WORK TO COMPLETE
Return the lines below that contain "utiliza".

─── DATA FOR ANALYSIS ───

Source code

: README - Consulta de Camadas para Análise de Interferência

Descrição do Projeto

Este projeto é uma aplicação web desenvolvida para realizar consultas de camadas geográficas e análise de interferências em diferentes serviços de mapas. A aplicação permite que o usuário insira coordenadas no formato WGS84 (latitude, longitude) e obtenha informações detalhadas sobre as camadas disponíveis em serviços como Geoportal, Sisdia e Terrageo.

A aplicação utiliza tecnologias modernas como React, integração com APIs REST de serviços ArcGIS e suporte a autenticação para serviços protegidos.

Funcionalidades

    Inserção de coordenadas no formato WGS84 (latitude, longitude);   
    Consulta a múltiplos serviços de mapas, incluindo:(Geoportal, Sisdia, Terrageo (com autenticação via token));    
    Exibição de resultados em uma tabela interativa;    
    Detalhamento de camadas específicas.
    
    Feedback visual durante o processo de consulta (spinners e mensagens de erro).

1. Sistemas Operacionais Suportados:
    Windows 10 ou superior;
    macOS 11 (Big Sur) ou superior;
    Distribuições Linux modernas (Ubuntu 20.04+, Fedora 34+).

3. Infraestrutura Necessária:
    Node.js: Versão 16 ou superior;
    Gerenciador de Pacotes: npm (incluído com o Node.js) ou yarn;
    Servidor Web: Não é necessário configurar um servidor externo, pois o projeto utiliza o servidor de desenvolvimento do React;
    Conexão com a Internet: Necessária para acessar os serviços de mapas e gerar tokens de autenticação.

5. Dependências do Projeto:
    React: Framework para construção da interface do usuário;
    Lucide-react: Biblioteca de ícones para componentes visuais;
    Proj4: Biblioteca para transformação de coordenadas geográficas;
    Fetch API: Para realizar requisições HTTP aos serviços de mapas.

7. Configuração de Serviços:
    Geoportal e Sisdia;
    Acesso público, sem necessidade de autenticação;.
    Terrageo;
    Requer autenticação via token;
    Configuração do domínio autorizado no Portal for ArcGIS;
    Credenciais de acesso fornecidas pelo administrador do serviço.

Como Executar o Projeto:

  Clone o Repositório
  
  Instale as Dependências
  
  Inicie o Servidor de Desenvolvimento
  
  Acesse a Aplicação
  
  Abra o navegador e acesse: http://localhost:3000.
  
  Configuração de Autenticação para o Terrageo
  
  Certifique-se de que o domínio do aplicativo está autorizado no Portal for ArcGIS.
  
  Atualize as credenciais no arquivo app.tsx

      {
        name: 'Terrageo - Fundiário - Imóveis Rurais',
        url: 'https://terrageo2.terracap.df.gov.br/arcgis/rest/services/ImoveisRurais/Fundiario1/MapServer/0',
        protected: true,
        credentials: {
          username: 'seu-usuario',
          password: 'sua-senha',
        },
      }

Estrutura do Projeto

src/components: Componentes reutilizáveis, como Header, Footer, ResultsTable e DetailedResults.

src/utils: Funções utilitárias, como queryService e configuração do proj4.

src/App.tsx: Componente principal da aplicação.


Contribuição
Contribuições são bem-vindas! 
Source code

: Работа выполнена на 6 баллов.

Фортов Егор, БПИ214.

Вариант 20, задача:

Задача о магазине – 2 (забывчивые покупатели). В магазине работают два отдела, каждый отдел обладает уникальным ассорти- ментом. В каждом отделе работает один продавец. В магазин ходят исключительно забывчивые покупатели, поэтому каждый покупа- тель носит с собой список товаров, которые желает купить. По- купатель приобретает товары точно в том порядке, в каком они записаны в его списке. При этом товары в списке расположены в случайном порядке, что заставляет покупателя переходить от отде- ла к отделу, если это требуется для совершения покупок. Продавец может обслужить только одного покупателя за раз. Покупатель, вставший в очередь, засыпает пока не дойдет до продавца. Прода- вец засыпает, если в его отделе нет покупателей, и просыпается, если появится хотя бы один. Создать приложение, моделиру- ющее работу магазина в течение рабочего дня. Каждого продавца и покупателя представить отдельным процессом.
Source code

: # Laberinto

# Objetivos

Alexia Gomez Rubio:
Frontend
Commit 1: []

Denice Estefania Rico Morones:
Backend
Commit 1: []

───

ANSWER BOX
A aplicação utiliza tecnologias modernas como React, integração com APIs REST de serviços ArcGIS e suporte a autenticação para serviços protegidos.
    Servidor Web: Não é necessário configurar um servidor externo, pois o projeto utiliza o servidor de desenvolvimento do React;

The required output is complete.